I talked with her today, and she explained that she did want me to be there, but this was one of those Friend dynamics where it was intended to be just a girls trip. Is that she mentioned how she absolutely would invite me if men were allowed, and that she does want to go on a trip with me and that she understands where I’m coming from. The answer is still a no, but I feel better.
One thing I’ve been thinking about after talking with N Was how my Hinge profile could likely benefit from some sort of faith thirst trap or photo that shows off my physique. I feel like I’ve gotten a lot of mixed feedback on this, but most of it involves tastefully showing off your body. I feel like my profile lacks that right now, and it feels weird to try to figure out a socially acceptable way to show off.

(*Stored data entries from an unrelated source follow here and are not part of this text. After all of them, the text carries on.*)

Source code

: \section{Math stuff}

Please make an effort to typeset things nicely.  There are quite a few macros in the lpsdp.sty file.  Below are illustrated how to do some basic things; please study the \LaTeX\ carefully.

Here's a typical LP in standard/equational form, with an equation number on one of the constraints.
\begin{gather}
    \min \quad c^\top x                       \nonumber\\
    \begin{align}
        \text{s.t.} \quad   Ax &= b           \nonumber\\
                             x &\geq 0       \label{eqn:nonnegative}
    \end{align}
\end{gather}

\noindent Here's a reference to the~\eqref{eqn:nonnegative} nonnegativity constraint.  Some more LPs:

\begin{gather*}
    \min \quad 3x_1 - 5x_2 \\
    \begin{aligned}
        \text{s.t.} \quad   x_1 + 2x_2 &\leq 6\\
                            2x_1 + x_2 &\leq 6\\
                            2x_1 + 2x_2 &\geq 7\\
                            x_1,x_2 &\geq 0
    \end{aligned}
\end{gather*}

Today I went to a friend‘s birthday party, and I was talking about how I wanted to go to Six Flags waterpark. One of the girls there was constantly shitting on it and saying how there’s no point driving that far for it, and I was just kind of saying I enjoy it. I was asking A if she was interested, and she was saying that she was. The other girl started talking about how she wanted to go to a different one, and then said that it would be fun to go as a girls thing. It just directly feels like such a slap in the face to say that because it excludes me. It feels like intentionally trying to set up a situation or social dynamic where it is implied that I am not allowed. That shit hurts.
I found out that G was organizing another girls trip. J told me, And even offered to ask her directly about inviting me. G said that this was just going to be a girls trip. It hurts because there was a trip earlier and G said that next time she would absolutely invite me, and it kind of feels like I’m getting my hopes crushed after getting them raised. I know that there may be valid reasons for it, but it very much hurts in the same way that my childhood did when I would get excluded from things with friends because they were girls and I was not. And it feels like it’s the same thing happening again.
S: G is planning another trip, and explicitly did not invite me because it is going to be a girls trip.
T: it sucks because I don’t see why I couldn’t be invited, and additionally G said that next time she would invite me.
F: I feel like I’m being excluded, and it’s because of my gender. I feel like the friends I consider close are not actually that close to me.
B: I feel like shit, and I pull away from my friendships.
T: This might just be a girls trip in the sense of an existing friend group, and G does enjoy interacting with me and would want to go on a trip, but they already have their established friend group.
F: honestly it still hurts a lot. But I think it hurts a little bit less so. I can talk with my therapist and try to figure out how to not have this bitterness.
B: I talked with my therapist and I don’t punish friendships for this.